Extracted material

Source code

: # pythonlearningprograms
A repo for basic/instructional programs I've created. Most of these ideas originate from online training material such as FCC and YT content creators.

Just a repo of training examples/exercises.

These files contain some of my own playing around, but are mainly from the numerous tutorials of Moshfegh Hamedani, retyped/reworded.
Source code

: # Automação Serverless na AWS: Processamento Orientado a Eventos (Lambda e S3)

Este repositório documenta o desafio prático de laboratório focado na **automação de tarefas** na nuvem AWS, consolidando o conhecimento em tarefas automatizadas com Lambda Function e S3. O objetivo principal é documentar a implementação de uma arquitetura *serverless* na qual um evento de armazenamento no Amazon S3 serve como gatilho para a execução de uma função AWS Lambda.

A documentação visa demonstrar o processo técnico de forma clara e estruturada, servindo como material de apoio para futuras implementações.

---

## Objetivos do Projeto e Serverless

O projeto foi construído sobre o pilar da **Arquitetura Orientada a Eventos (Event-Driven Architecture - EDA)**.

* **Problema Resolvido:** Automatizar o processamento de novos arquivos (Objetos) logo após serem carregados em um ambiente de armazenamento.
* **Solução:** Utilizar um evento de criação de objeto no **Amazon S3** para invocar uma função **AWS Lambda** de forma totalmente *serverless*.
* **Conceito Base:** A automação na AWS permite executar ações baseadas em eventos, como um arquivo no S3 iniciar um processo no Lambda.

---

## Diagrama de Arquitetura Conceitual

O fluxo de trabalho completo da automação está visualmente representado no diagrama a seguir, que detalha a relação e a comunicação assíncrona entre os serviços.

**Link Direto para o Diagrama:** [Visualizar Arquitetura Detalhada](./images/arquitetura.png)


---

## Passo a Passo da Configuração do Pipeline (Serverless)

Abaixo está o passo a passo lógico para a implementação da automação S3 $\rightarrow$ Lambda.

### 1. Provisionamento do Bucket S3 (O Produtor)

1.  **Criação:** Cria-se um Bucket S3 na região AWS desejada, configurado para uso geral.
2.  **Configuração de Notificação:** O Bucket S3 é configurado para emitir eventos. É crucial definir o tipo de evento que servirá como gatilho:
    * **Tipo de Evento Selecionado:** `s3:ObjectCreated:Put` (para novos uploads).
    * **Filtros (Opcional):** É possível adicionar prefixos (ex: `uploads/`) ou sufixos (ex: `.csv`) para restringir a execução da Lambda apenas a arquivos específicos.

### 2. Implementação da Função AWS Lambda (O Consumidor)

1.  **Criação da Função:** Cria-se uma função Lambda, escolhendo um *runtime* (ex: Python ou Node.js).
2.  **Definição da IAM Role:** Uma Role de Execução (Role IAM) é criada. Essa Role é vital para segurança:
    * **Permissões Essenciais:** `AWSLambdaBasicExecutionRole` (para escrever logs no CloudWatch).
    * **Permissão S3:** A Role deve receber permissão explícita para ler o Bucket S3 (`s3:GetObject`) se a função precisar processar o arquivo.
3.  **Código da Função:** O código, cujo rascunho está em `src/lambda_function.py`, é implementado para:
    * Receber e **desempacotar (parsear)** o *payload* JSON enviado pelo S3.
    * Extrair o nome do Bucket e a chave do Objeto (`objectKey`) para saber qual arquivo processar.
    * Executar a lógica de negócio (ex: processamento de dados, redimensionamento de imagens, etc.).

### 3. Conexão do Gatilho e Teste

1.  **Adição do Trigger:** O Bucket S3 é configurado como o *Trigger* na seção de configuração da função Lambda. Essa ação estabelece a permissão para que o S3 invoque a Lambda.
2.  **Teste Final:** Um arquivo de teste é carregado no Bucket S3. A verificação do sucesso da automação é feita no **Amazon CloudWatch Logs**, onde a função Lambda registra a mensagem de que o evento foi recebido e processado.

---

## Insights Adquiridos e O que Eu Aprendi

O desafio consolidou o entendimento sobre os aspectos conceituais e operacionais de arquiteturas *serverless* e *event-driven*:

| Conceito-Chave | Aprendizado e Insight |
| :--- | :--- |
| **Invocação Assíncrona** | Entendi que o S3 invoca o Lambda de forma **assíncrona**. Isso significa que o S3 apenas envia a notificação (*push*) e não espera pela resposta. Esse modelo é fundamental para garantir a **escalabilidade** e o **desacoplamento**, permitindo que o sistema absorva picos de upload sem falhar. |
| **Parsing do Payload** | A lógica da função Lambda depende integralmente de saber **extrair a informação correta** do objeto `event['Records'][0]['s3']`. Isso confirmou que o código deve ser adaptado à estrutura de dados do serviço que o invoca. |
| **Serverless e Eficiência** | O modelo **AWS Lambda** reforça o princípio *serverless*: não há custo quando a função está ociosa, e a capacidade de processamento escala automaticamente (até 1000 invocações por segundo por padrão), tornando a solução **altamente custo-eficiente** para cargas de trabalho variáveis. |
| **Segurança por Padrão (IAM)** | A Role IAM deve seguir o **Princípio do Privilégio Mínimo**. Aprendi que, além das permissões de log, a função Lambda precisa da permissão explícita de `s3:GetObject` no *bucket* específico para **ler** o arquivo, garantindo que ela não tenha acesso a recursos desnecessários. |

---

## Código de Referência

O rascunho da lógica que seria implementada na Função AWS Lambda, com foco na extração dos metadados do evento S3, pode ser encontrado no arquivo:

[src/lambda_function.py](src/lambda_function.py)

Work order
What is asked for is an exact copy of the lines above from the one containing "O fluxo de trabalho" through the one containing "de Notificação:** O", and only those.

Your solution
O fluxo de trabalho completo da automação está visualmente representado no diagrama a seguir, que detalha a relação e a comunicação assíncrona entre os serviços.

**Link Direto para o Diagrama:** [Visualizar Arquitetura Detalhada](./images/arquitetura.png)


---

## Passo a Passo da Configuração do Pipeline (Serverless)

Abaixo está o passo a passo lógico para a implementação da automação S3 $\rightarrow$ Lambda.

### 1. Provisionamento do Bucket S3 (O Produtor)

1.  **Criação:** Cria-se um Bucket S3 na região AWS desejada, configurado para uso geral.
2.  **Configuração de Notificação:** O Bucket S3 é configurado para emitir eventos. É crucial definir o tipo de evento que servirá como gatilho:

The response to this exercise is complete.